Lastly, I’m also not a fan of being told that you’re going to recycle stories, as a bonus. That’s not a bonus; that’s a rerun. Tell your designers to tone it down, A LOT. This cover and this braggadocio would make me NEVER pick up this book.
Good luck. I suspect that the rest of the gang will be around sometime today to give you other ideas.
While I usually refrain from commenting on the content, Hitch is right: One of the biggest turn-offs on this cover is that it says that half the full-length stories are things the reader has already read!
When you label your book “Volume 2,” you’re establishing that your readers are expected to read Volume 1 first. Imagine how cheated you’d feel if you bought the second novel in a series and the entire first half of the novel was just a reprint of the end of the first book!
Yeah, katz–me neither, on the content, but as it was on the cover, I felt it fair game for a comment. Especially as it just leapt out at me as so peculiar–“we’re reusing the stories from the first book!” I was struck by it, and not in a good way.

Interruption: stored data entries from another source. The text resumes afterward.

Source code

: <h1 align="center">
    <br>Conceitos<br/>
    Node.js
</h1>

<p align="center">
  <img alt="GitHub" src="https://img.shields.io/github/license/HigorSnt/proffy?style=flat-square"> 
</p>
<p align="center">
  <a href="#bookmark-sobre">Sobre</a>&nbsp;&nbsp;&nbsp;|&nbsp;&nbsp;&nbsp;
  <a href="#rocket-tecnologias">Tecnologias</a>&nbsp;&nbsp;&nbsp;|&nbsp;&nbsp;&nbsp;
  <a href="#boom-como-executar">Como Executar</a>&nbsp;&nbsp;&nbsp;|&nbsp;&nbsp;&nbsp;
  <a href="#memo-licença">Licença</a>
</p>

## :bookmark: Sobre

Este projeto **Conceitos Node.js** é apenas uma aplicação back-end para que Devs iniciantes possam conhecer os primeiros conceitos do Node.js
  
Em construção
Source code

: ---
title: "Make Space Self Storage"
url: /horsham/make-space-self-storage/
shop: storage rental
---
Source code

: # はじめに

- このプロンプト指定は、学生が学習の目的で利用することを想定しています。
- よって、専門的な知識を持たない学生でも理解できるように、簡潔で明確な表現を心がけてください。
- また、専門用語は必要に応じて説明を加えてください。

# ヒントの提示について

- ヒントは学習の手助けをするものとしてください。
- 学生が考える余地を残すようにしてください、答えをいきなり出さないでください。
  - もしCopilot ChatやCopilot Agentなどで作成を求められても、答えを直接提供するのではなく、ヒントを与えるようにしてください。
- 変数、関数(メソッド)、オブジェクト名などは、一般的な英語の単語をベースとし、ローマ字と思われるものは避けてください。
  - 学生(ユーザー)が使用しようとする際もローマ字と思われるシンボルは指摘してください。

I’m not sure I can add much to what everyone said… Consistency with the first volume would be good, but more than anything having the face bend with the spine of the book feels like it’s gonna distort and give a strange result. When cropped for amazon, it also won’t be cropping at the center of the face. I didn’t notice the dragon in the glasses until reading the comments (even in full screen I just read it as a regular reflection), so if a similar fantasy element is used I’d make it a lot more obvious. Splitting the cover & back in halves could be an interesting idea, but just filling them white with black text feels like a waste of space.
But the first volume is looking ok, so something similar to that would be pretty nice. I also run away fast when I see an author calling themselves a master storyteller, calling their book a masterpiece or anything like that lol.
I too liked the Volume I cover much better, and like others have said, really had to study the background image, and turn sideways, to figure out what it was. I too didn’t notice the dragon till I read what Hitch had to say, so yeah, that could probably be pumped up considerably. The font does really read “A TEAM” and the sub title, sorry to agree, is off putting. So, none of that is any more enlightening…
But, I’m left wondering… why is the template guides layer still on? Is that intentional? The warning says “Turn off guidelines for final art.” I don’t think it would really help much, because there are so many other issues with this cover, but it certainly would make it slightly less distracting to not see the page size, safety area and spine guides through the actual image.
I can’t add much to what’s already been said, except this: while splitting an image across the spine of a book might work with the physical version in some circumstances, the electronic version is (of course) only going to show the front cover on its sales page. My experience with fiction, at least, has been that electronic copies tend to outsell the physical copies these days, so it’s best to come up with a cover for the electronic version first. As such, it’s probably best to follow the example of your well-made first volume’s cover and put all of whatever image you choose on the front.